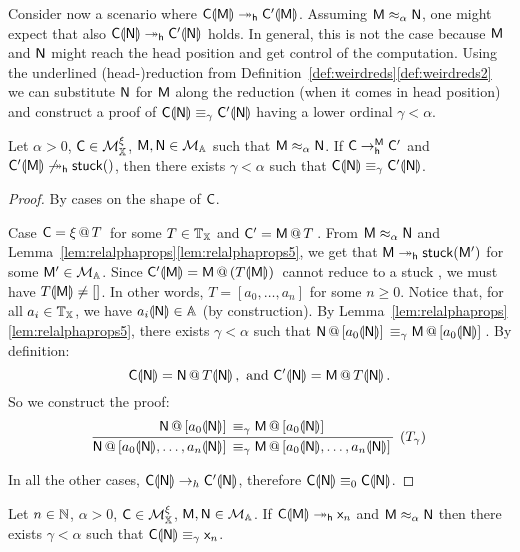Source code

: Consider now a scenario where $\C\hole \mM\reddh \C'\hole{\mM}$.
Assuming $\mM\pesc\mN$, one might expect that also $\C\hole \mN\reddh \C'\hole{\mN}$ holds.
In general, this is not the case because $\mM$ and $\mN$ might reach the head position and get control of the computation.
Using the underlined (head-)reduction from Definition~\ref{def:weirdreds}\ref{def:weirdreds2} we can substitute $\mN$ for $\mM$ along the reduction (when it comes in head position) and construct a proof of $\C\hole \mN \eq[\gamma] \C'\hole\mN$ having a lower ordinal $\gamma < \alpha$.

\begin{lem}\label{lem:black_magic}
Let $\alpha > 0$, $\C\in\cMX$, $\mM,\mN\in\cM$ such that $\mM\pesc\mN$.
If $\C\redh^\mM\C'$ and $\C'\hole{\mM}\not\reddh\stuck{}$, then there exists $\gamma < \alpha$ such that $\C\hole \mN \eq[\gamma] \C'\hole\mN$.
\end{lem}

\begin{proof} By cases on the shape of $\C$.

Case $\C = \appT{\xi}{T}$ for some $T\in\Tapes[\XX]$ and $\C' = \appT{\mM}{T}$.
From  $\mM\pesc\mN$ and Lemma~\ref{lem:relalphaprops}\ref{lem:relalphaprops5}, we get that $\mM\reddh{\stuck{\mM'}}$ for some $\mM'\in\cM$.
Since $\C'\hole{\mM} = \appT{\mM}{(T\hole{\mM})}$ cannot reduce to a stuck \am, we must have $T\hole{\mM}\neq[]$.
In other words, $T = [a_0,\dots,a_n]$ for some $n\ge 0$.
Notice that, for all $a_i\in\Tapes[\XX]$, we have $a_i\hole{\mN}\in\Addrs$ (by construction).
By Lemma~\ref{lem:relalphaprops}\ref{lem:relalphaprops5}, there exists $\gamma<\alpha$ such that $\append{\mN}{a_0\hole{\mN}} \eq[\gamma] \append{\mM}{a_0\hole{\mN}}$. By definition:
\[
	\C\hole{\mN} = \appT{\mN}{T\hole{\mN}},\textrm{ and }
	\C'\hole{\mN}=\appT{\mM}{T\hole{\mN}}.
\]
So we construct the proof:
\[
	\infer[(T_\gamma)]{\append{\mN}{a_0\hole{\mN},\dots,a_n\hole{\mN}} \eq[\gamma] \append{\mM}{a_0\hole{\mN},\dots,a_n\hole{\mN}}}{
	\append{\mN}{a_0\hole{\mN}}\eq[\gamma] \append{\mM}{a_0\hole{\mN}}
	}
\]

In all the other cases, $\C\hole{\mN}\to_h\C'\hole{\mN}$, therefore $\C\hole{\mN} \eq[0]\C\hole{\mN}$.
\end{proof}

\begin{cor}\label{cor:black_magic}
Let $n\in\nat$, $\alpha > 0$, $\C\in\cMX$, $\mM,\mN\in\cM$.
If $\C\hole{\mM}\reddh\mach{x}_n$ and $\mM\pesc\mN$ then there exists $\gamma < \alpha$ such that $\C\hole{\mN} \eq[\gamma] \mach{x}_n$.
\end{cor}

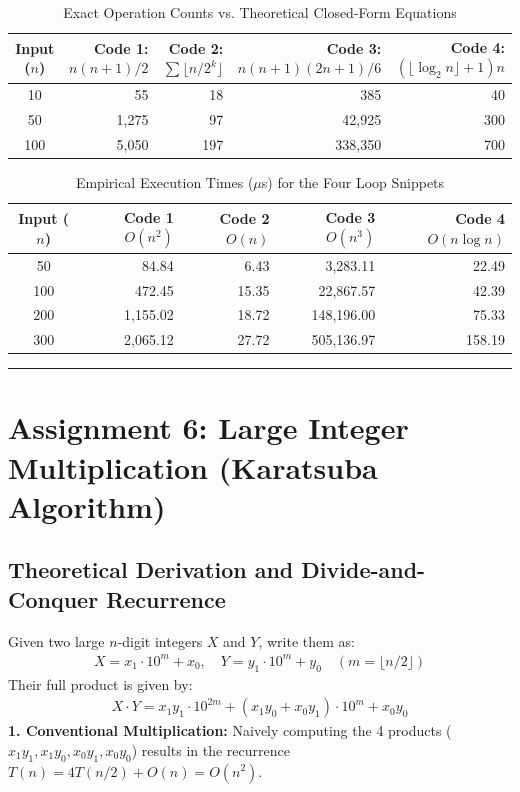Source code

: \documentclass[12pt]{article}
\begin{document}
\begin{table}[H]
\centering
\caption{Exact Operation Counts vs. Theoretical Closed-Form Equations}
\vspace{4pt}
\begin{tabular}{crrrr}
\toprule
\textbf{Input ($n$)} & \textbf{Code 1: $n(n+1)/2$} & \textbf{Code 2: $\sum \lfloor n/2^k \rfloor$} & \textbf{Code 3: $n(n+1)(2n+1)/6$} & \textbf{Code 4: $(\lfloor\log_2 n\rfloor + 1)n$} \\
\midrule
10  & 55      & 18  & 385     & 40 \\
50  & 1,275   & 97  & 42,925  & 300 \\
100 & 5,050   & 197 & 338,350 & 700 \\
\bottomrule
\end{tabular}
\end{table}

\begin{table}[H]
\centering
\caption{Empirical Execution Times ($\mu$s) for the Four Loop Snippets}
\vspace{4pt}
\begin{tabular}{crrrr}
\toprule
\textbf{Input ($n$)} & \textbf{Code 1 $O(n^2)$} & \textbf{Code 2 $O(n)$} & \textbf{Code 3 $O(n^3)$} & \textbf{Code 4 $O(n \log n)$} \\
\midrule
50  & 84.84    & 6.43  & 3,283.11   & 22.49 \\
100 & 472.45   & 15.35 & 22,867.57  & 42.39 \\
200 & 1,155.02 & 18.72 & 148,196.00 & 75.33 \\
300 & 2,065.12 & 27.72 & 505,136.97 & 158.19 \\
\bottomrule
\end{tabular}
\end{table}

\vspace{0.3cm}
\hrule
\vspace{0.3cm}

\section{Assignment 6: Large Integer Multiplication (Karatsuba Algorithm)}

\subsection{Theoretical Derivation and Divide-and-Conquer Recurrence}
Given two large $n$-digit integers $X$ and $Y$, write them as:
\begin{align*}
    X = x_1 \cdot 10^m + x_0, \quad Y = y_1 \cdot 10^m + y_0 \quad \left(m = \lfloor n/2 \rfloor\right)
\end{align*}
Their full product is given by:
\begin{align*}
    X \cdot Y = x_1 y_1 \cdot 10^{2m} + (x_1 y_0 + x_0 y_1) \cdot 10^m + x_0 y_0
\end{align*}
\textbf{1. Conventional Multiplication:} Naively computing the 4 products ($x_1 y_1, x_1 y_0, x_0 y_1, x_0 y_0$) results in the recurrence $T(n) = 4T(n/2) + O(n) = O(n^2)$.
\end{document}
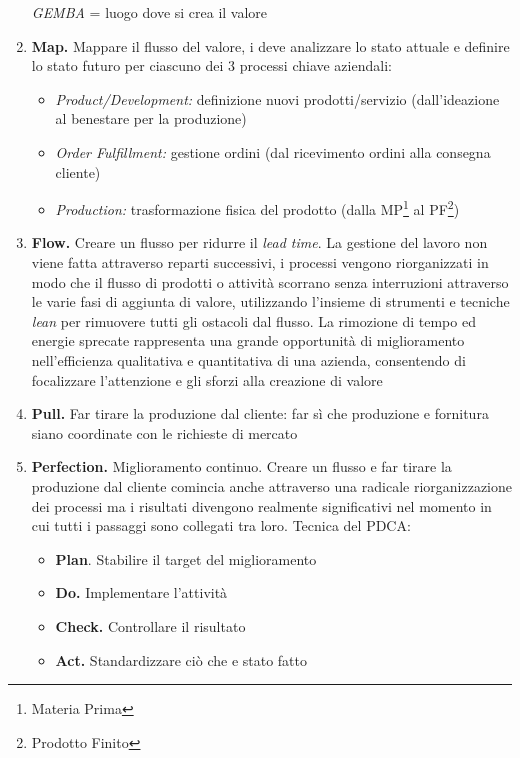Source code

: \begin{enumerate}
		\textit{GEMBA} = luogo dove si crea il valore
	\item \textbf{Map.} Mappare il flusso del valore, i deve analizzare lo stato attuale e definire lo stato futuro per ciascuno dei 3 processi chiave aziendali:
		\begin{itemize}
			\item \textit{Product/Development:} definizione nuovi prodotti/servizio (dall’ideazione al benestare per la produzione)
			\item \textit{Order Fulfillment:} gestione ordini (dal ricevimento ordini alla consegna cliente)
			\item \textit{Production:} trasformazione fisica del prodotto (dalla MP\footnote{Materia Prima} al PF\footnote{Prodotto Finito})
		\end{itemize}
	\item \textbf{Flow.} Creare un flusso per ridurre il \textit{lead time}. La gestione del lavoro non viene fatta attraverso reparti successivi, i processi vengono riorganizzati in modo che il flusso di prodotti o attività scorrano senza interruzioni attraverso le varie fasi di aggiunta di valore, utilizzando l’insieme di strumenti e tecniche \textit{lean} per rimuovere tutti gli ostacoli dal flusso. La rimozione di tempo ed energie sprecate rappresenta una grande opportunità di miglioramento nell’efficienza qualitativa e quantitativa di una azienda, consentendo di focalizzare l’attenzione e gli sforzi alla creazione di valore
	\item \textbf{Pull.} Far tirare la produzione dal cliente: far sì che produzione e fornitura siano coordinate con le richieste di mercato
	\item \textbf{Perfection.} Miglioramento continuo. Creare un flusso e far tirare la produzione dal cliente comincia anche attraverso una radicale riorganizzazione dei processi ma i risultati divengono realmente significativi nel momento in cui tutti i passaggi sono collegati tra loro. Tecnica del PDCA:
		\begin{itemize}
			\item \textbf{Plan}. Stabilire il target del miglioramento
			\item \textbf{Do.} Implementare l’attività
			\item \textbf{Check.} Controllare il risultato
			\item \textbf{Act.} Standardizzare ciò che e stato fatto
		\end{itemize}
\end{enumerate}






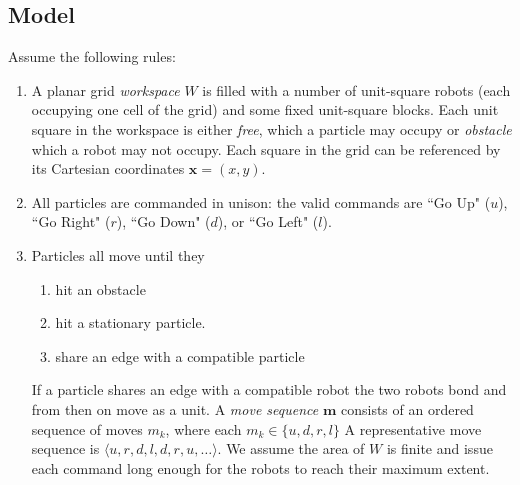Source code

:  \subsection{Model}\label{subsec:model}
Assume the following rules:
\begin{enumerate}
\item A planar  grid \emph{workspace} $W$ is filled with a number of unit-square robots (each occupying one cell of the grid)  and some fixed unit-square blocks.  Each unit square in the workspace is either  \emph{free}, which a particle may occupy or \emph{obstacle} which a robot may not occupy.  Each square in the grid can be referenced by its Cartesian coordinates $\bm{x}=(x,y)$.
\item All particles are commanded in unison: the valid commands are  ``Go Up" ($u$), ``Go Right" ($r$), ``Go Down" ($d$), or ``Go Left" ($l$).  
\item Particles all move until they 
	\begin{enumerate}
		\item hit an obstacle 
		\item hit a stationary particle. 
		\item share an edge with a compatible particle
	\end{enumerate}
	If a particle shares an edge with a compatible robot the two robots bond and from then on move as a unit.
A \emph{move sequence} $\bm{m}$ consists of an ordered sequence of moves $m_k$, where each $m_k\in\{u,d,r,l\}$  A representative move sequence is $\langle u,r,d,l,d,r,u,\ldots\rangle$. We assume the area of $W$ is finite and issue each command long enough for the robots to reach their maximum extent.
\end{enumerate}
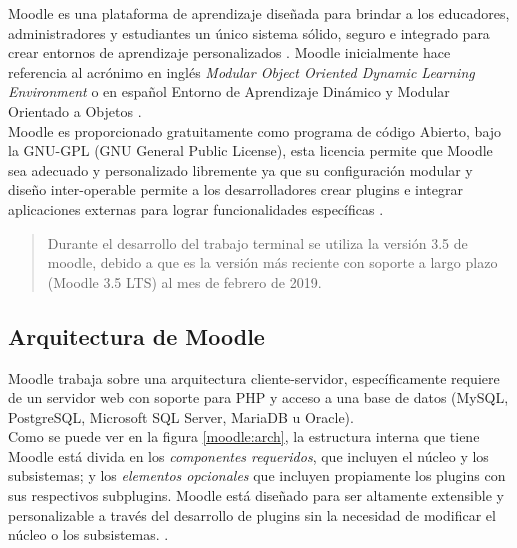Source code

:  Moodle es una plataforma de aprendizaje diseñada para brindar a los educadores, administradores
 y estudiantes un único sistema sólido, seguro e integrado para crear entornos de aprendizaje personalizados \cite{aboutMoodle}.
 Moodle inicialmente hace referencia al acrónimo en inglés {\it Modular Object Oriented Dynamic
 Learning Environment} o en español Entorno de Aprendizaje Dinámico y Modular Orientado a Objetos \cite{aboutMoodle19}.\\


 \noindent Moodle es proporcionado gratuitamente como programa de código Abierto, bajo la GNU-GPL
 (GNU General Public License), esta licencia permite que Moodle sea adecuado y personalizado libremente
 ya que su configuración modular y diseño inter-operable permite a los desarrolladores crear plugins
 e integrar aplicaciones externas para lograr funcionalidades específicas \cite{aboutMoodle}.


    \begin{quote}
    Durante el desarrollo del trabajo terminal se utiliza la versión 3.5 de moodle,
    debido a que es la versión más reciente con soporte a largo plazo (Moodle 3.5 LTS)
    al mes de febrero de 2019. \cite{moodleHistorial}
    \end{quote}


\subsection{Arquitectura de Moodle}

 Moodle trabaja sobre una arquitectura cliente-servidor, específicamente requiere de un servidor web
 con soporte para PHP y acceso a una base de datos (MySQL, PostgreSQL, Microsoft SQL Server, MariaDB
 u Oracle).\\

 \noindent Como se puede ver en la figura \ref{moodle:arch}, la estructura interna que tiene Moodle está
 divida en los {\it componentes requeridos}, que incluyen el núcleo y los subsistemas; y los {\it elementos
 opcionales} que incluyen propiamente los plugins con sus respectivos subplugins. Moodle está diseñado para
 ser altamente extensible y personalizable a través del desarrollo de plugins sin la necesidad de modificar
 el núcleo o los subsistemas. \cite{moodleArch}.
_____
◆ **Task to complete**
From the opening line of the entries, copy each line exactly until the line with "In general, this", which is copied as well; leave out pictures.

◆ **Written response**
Source code

: Consider now a scenario where $\C\hole \mM\reddh \C'\hole{\mM}$.
Assuming $\mM\pesc\mN$, one might expect that also $\C\hole \mN\reddh \C'\hole{\mN}$ holds.
In general, this is not the case because $\mM$ and $\mN$ might reach the head position and get control of the computation.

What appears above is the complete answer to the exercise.